Description of the task: Extract, from the records beneath this instruction, each line that contains the word "nchar".

Dataset entries
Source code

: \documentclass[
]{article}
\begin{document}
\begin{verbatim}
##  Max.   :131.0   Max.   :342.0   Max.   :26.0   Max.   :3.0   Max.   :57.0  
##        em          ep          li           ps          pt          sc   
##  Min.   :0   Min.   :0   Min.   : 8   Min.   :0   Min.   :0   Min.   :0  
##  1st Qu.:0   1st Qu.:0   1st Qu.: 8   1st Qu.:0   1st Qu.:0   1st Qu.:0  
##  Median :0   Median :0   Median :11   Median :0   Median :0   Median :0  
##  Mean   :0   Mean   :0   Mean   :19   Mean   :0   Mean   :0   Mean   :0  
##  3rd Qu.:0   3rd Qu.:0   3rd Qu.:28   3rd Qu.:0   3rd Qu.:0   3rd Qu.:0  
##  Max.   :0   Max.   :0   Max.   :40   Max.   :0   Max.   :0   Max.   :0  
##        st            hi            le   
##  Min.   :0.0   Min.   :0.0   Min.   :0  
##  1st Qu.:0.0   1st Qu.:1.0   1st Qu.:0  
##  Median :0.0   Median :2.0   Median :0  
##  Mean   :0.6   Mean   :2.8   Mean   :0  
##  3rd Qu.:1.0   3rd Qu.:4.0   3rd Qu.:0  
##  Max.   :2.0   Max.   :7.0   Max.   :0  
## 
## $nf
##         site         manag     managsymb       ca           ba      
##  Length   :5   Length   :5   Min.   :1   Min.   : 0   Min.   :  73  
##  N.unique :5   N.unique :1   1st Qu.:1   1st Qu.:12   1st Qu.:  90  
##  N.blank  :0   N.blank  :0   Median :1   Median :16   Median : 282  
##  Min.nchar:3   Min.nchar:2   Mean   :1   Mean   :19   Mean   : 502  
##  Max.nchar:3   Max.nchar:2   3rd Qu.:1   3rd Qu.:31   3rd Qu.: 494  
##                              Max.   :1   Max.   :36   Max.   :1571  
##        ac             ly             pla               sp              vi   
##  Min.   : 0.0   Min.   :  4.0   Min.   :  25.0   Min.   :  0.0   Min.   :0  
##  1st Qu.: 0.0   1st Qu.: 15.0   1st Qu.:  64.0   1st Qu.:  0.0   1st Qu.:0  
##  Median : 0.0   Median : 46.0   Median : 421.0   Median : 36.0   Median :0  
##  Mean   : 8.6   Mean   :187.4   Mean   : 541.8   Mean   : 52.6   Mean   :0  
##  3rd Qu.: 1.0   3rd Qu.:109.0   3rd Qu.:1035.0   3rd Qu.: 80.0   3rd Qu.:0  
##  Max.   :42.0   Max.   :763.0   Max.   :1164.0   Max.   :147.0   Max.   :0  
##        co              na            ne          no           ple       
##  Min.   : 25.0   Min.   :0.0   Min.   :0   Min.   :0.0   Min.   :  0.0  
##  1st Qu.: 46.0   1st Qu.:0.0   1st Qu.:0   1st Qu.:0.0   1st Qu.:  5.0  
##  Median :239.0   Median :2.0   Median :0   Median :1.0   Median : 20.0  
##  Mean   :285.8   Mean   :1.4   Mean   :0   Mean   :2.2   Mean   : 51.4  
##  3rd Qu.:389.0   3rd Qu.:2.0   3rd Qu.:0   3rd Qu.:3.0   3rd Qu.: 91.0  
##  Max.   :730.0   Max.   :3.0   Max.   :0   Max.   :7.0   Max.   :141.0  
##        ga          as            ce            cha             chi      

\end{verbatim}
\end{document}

Problem solution:
##  Min.nchar:3   Min.nchar:2   Mean   :1   Mean   :19   Mean   : 502  
##  Max.nchar:3   Max.nchar:2   3rd Qu.:1   3rd Qu.:31   3rd Qu.: 494  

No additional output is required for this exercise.